= Task =
Scan the entries below. Return every line that includes "package".

▬▬▬

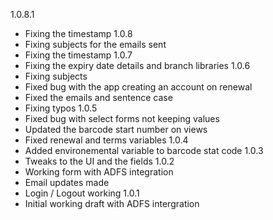 1.0.8.1
- Fixing the timestamp
1.0.8
- Fixing subjects for the emails sent
- Fixing the timestamp
1.0.7
- Fixing the expiry date details and branch libraries
1.0.6
- Fixing subjects
- Fixed bug with the app creating an account on renewal
- Fixed the emails and sentence case
- Fixing typos
1.0.5
- Fixed bug with select forms not keeping values
- Updated the barcode start number on views
- Fixed renewal and terms variables
1.0.4
- Added environemental variable to barcode stat code
1.0.3
- Tweaks to the UI and the fields
1.0.2
- Working form with ADFS integration
- Email updates made
- Login / Logout working
1.0.1
- Initial working draft with ADFS intergration
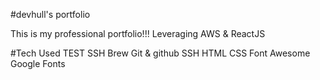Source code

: #devhull's portfolio

This is my professional portfolio!!!
Leveraging AWS & ReactJS

#Tech Used
TEST SSH
Brew
Git & github
SSH
HTML
CSS
Font Awesome
Google Fonts
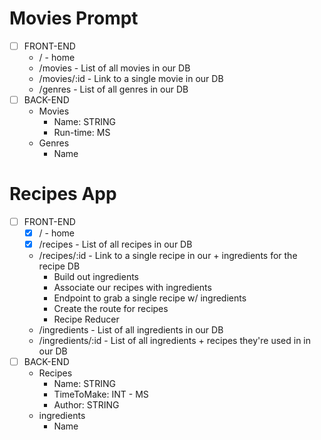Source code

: # Movies Prompt
- [ ] FRONT-END
    - / - home
    - /movies - List of all movies in our DB 
    - /movies/:id - Link to a single movie in our DB
    - /genres - List of all genres in our DB
- [ ] BACK-END
    - Movies
        - Name: STRING
        - Run-time: MS
    - Genres
        - Name

# Recipes App
- [ ] FRONT-END
    - [x] / - home
    - [x] /recipes - List of all recipes in our DB 
    - /recipes/:id - Link to a single recipe in our + ingredients for the recipe DB
        - Build out ingredients
        - Associate our recipes with ingredients
        - Endpoint to grab a single recipe w/ ingredients
        - Create the route for recipes
        - Recipe Reducer
    - /ingredients - List of all ingredients in our DB
    - /ingredients/:id - List of all ingredients + recipes they're used in in our DB
- [ ] BACK-END
    - Recipes
        - Name: STRING
        - TimeToMake: INT - MS
        - Author: STRING
    - ingredients
        - Name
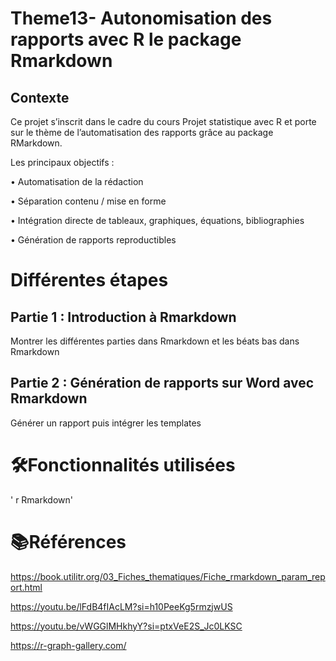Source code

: # Theme13- Autonomisation des rapports avec R le package Rmarkdown

## Contexte

Ce projet s’inscrit dans le cadre du cours Projet statistique avec R et porte sur le thème de l’automatisation des rapports grâce au package RMarkdown.

Les principaux objectifs :

• Automatisation de la rédaction

• Séparation contenu / mise en forme

• Intégration directe de tableaux, graphiques, équations, bibliographies

• Génération de rapports reproductibles

# Différentes étapes

## Partie 1 : Introduction à Rmarkdown

Montrer les différentes parties  dans Rmarkdown et les béats bas dans Rmarkdown

## Partie 2 : Génération de rapports sur Word avec Rmarkdown

Générer un rapport puis intégrer les templates

# 🛠️Fonctionnalités utilisées

 ' r Rmarkdown' 





























# 📚Références

https://book.utilitr.org/03_Fiches_thematiques/Fiche_rmarkdown_param_report.html

https://youtu.be/lFdB4fIAcLM?si=h10PeeKg5rmzjwUS

https://youtu.be/vWGGlMHkhyY?si=ptxVeE2S_Jc0LKSC

https://r-graph-gallery.com/
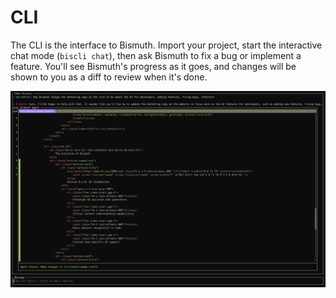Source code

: # CLI

The CLI is the interface to Bismuth.
Import your project, start the interactive chat mode (`biscli chat`), then ask Bismuth to fix a bug or implement a feature.
You'll see Bismuth's progress as it goes, and changes will be shown to you as a diff to review when it's done.

![diff showing a change Bismuth is proposing](/_doc/diff.png)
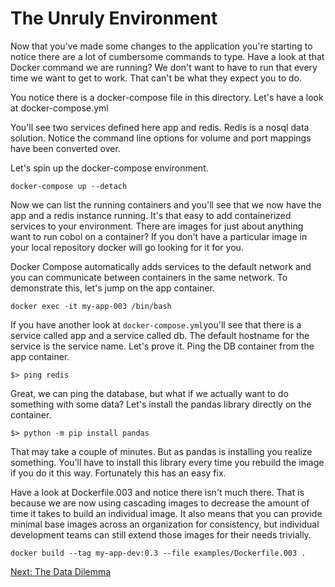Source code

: # The Unruly Environment


Now that you've made some changes to the application you're starting to notice there are a lot of cumbersome commands to type. Have a look at that Docker command we are running? We don't want to have to run that every time we want to get to work. That can't be what they expect you to do.

You notice there is a docker-compose file in this directory.  Let's have a look at docker-compose.yml

You'll see two services defined here app and redis. Redis is a nosql data solution.  Notice the command line options for volume and port mappings have been converted over.

Let's spin up the docker-compose environment.

`docker-compose up --detach`

Now we can list the running containers and you'll see that we now have the app and a redis instance running. It's that easy to add containerized services to your environment. There are images for just about anything want to run cobol on a container? If you don't have a particular image in your local repository docker will go looking for it for you.

Docker Compose automatically adds services to the default network and you can communicate between containers in the same network. To demonstrate this, let's jump on the app container.

`docker exec -it my-app-003 /bin/bash`

If you have another look at `docker-compose.yml`you'll see that there is a service called app and a service called db. The default hostname for the service is the service name. Let's prove it. Ping the DB container from the app container.  

`$> ping redis`

 Great, we can ping the database, but what if we actually want to do something with some data?
Let's install the pandas library directly on the container.

`$> python -m pip install pandas`

That may take a couple of minutes. But as pandas is installing you realize something. You'll have to install this library every time you rebuild the image if you do it this way. Fortunately this has an easy fix.

Have a look at Dockerfile.003 and notice there isn't much there. That is because we are now using cascading images to decrease the amount of time it takes to build an individual image. It also means that you can provide minimal base images across an organization for consistency, but individual development teams can still extend those images for their needs trivially.

`docker build --tag my-app-dev:0.3 --file examples/Dockerfile.003 .`


[Next: The Data Dilemma](004_the_data_dilemma.md)
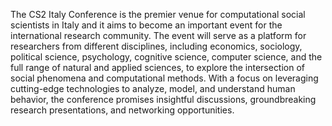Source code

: The CS2 Italy Conference is the premier venue for computational social scientists in Italy and it aims to become an important event for the international research community. The event will serve as a platform for researchers from different disciplines, including economics, sociology, political science, psychology, cognitive science, computer science, and the full range of natural and applied sciences, to explore the intersection of social phenomena and computational methods. With a focus on leveraging cutting-edge technologies to analyze, model, and understand human behavior, the conference promises insightful discussions, groundbreaking research presentations, and networking opportunities.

▬▬▬

= Your solution =
: # Theme13- Autonomisation des rapports avec R le package Rmarkdown
Ce projet s’inscrit dans le cadre du cours Projet statistique avec R et porte sur le thème de l’automatisation des rapports grâce au package RMarkdown.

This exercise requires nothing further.